In 252 games overall for the New York and San Francisco Giants, Philadelphia, Baltimore and Cleveland, he batted .230 (144-for-626) with 12 homers and 60 RBI -- as the only player in history to play exactly five big-league seasons in five different cities.

That's just one of several oddities in his incredibly interesting life, which includes being an underwater demolitions man in the Navy, having a holiday named for him, witnessing Fidel Castro's takeover of Cuba, being banned from baseball, nearly dying after getting shot, hosting his own radio and TV shows and running for public office in his beloved Virgin Islands.

Let's get to those stories, told by Thomas with a lilting accent and gleam in his eyes ...
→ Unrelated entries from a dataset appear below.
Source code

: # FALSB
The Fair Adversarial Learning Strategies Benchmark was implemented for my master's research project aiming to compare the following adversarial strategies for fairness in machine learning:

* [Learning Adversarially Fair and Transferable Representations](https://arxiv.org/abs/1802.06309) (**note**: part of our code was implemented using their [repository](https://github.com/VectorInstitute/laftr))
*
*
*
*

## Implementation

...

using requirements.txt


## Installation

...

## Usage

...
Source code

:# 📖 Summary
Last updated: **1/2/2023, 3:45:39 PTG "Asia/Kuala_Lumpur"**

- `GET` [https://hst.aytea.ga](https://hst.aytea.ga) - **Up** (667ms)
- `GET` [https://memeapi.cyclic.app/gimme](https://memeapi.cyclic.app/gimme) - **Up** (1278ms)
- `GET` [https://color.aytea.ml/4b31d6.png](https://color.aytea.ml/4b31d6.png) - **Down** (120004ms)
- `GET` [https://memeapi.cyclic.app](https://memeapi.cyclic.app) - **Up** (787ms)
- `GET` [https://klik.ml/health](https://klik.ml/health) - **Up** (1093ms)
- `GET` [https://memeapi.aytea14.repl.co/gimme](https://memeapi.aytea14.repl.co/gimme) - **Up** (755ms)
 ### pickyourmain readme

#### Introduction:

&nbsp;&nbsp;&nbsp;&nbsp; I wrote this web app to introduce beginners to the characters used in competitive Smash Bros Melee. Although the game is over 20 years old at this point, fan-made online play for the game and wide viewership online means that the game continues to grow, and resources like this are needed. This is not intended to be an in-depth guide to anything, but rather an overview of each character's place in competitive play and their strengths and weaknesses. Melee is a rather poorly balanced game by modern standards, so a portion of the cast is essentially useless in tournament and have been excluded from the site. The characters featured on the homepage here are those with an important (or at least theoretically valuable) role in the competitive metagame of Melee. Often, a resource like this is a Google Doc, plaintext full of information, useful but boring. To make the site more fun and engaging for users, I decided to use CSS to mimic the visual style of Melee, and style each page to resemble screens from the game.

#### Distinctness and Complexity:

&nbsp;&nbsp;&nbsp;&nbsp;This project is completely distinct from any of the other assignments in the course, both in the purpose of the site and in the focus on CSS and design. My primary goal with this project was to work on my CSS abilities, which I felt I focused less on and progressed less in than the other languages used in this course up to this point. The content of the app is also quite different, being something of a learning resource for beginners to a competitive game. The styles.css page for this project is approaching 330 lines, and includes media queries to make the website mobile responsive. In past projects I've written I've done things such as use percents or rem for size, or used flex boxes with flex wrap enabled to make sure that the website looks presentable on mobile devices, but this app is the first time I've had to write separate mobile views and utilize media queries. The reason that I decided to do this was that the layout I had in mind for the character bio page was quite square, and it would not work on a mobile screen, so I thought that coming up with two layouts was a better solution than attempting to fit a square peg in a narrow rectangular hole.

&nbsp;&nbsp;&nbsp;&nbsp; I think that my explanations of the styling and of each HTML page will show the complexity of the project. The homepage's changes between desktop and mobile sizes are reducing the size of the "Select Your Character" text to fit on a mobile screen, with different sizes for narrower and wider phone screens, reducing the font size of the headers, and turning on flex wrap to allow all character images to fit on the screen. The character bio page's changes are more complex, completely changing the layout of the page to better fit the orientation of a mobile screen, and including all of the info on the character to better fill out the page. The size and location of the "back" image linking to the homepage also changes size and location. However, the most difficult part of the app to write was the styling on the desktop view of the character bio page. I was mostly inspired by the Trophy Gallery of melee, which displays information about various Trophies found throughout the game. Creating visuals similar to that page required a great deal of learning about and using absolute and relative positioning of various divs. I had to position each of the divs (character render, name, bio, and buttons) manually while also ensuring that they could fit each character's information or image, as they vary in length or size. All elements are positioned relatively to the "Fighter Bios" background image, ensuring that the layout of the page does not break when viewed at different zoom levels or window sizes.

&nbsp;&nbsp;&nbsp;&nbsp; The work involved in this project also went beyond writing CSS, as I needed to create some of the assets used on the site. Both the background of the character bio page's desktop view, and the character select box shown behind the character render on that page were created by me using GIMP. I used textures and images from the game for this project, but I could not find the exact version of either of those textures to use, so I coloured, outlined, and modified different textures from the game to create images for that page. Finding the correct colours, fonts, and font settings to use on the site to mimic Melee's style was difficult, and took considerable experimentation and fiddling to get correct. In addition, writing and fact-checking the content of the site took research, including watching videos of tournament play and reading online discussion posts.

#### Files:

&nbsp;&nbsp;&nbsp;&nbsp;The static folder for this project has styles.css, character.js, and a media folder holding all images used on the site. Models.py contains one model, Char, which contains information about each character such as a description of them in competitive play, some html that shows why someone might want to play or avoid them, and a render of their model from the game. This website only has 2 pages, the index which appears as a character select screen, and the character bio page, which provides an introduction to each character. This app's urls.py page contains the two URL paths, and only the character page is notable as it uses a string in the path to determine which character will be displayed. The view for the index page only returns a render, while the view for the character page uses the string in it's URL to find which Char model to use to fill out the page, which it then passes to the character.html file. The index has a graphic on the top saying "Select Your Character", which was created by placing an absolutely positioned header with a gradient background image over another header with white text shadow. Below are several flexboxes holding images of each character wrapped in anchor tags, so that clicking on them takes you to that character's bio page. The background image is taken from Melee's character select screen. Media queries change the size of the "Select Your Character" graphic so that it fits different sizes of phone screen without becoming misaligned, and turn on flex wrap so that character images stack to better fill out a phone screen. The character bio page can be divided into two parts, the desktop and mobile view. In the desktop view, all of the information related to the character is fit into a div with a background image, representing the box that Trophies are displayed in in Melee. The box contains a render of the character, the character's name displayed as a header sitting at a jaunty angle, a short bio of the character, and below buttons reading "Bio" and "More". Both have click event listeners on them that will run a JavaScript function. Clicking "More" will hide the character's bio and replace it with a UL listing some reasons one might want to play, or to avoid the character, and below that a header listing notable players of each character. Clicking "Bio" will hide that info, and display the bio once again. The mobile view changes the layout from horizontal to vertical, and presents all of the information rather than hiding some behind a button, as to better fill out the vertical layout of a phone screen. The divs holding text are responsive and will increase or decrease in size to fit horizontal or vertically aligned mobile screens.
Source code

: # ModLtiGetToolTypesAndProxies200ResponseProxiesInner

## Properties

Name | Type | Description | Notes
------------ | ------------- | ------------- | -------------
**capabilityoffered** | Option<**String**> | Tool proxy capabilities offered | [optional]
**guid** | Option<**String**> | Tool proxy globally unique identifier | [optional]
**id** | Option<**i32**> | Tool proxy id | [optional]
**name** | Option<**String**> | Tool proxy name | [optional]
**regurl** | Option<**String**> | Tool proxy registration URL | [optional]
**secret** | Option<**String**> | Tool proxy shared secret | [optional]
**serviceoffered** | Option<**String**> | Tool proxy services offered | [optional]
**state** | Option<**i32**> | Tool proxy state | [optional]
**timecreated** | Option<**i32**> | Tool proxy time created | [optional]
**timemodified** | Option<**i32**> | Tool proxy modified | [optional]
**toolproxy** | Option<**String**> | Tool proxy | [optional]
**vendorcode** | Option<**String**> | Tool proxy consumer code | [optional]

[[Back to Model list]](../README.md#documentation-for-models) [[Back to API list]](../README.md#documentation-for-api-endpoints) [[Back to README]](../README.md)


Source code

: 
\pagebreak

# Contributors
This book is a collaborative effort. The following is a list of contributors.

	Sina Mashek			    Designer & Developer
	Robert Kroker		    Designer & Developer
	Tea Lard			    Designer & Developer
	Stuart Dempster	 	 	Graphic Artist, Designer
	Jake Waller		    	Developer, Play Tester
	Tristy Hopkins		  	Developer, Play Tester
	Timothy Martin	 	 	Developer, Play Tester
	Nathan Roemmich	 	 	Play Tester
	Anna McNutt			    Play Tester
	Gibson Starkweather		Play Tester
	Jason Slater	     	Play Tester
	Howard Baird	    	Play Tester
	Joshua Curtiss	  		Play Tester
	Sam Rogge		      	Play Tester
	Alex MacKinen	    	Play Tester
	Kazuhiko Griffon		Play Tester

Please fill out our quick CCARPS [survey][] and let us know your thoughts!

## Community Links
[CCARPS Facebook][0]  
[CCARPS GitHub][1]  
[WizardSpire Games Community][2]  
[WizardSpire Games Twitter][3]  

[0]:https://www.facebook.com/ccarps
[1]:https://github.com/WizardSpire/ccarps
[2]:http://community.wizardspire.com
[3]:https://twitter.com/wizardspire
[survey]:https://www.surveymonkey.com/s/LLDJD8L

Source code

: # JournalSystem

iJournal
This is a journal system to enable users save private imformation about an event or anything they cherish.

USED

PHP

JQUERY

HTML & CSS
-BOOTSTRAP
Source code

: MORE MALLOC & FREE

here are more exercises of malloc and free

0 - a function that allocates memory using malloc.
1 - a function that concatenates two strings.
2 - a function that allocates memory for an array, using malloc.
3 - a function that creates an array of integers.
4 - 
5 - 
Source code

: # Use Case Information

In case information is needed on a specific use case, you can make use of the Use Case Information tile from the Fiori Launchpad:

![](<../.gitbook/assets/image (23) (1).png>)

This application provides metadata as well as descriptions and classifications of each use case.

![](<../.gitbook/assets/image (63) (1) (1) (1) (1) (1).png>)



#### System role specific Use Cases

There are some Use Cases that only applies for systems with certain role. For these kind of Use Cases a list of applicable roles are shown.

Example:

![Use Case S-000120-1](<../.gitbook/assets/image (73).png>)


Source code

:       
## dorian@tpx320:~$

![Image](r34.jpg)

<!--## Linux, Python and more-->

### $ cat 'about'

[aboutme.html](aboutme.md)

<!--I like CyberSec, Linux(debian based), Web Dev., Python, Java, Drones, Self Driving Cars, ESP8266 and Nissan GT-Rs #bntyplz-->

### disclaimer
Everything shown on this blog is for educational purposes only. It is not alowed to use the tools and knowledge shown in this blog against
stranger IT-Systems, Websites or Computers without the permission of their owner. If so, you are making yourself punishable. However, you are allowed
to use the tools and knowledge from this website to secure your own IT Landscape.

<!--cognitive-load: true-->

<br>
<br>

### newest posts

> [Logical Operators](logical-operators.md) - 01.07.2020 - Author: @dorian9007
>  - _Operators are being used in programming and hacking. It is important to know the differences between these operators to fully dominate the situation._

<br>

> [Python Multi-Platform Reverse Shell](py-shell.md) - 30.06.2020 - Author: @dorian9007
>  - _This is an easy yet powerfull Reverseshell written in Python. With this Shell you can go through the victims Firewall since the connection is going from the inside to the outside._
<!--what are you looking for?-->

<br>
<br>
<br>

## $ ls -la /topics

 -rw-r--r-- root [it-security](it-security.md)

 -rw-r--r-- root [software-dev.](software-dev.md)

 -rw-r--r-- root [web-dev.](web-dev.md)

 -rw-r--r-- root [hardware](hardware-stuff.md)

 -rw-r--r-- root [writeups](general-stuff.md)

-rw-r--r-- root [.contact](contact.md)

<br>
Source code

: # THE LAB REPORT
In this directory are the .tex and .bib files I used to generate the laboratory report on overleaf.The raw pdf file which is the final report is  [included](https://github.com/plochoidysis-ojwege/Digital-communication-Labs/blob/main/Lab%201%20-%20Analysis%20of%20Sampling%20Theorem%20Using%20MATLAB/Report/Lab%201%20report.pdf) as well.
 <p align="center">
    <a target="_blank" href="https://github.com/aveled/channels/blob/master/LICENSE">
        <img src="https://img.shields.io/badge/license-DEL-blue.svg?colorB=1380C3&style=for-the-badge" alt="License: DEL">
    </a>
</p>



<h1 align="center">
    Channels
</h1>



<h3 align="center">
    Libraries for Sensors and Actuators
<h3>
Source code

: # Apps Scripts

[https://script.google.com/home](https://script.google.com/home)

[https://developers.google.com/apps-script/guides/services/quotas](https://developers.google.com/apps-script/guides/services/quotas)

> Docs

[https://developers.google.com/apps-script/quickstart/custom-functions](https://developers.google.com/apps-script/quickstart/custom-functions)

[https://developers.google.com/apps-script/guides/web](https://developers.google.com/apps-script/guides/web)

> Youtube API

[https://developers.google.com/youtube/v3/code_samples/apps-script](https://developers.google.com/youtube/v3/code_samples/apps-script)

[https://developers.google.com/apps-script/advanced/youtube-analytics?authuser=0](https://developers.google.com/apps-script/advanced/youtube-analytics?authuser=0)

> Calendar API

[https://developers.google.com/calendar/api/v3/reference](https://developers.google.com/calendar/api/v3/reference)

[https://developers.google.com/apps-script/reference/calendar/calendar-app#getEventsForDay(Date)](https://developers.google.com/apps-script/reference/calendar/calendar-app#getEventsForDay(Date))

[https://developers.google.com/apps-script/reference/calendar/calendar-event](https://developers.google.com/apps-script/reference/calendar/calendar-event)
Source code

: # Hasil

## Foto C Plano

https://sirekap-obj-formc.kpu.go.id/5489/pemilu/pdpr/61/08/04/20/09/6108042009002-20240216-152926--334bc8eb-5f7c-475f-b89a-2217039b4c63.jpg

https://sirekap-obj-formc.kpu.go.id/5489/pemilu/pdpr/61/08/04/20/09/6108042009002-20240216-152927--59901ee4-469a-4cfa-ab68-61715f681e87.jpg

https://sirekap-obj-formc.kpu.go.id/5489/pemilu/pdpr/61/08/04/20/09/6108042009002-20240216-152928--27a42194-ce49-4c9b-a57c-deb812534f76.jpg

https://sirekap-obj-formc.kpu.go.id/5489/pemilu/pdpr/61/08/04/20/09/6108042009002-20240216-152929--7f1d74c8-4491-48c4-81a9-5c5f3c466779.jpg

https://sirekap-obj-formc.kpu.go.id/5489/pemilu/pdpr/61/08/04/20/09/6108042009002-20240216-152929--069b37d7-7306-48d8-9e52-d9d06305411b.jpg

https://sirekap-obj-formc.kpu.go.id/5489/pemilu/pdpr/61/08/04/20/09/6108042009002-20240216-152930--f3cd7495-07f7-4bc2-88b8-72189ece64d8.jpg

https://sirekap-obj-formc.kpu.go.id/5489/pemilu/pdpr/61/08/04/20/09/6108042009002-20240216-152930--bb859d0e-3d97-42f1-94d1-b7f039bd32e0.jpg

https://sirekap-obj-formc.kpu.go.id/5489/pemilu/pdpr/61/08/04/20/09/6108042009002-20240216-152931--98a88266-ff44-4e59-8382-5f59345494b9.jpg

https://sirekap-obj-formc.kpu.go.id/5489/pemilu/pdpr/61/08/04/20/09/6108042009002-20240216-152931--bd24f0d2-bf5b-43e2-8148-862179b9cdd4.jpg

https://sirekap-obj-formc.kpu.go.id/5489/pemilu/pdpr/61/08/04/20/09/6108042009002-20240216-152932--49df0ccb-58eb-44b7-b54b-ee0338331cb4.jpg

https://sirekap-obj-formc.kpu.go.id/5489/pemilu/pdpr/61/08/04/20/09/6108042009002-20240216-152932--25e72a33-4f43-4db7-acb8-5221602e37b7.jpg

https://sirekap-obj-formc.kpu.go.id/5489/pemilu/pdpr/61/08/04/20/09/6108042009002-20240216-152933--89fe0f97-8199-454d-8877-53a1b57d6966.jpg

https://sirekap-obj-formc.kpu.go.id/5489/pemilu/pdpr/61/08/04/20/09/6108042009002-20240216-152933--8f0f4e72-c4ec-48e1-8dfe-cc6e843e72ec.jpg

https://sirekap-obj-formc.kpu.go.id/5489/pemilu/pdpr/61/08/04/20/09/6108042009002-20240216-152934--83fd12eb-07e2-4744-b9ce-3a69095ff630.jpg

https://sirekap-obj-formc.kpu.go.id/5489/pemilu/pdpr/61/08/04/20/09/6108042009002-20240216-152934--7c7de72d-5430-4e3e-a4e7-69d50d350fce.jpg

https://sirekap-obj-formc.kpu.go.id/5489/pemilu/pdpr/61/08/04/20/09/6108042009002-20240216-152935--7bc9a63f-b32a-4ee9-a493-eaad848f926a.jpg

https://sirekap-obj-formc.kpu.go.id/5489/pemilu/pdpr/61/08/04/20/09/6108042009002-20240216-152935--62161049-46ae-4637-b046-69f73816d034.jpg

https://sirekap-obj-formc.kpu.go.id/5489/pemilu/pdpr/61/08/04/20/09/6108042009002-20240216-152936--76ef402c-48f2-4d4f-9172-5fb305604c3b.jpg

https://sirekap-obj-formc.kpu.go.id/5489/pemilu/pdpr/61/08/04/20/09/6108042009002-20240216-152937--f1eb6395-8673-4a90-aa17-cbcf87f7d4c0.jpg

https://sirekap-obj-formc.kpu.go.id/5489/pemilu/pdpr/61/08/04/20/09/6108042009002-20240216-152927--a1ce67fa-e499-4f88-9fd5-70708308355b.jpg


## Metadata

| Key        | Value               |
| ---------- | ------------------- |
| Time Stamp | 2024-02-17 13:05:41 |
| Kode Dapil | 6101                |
"Yes, I was a catcher if you can believe that," said the 5-foot-9 Thomas, who actually wore a thin chest protector underneath his uniform, even when he went to bat. "I weighed 162 pounds soaking wet after eating a five-course meal, so I had to find ways to protect myself.

"The way they have these beautiful baseball fields today, you could not do my favorite play. But in Puerto Rico or Cuba in the 1950s, even in the American minor leagues, the infields were all dirt and rocks. Ahh, those were the days.

"You see, there's no way I gonna block the plate against some great big man trying to score no matter what. I always ask this: 'There is a runner on second base and the batter hits the ball to the outfield. So what are you watching?'

"You are watching the ball, of course. Everybody does. So when all the eyes are on the baseball, I did my best work. I'd scrape my feet and cover home plate with dirt, then stand off to the side to get the throw. The big fella, he comes in running and snorting like a bull. He slides right at me, I tag him and the umpire yells out. Now the big man is really mad. He jumps up and starts screaming, 'I beat the tag, I beat the tag!' "

Then Thomas, his voice rising in pitch in his sing-song calypso-like Caribbean accent, simply smiles and points, saying: "Yes, you beat the tag ... but the plate, she is over there!"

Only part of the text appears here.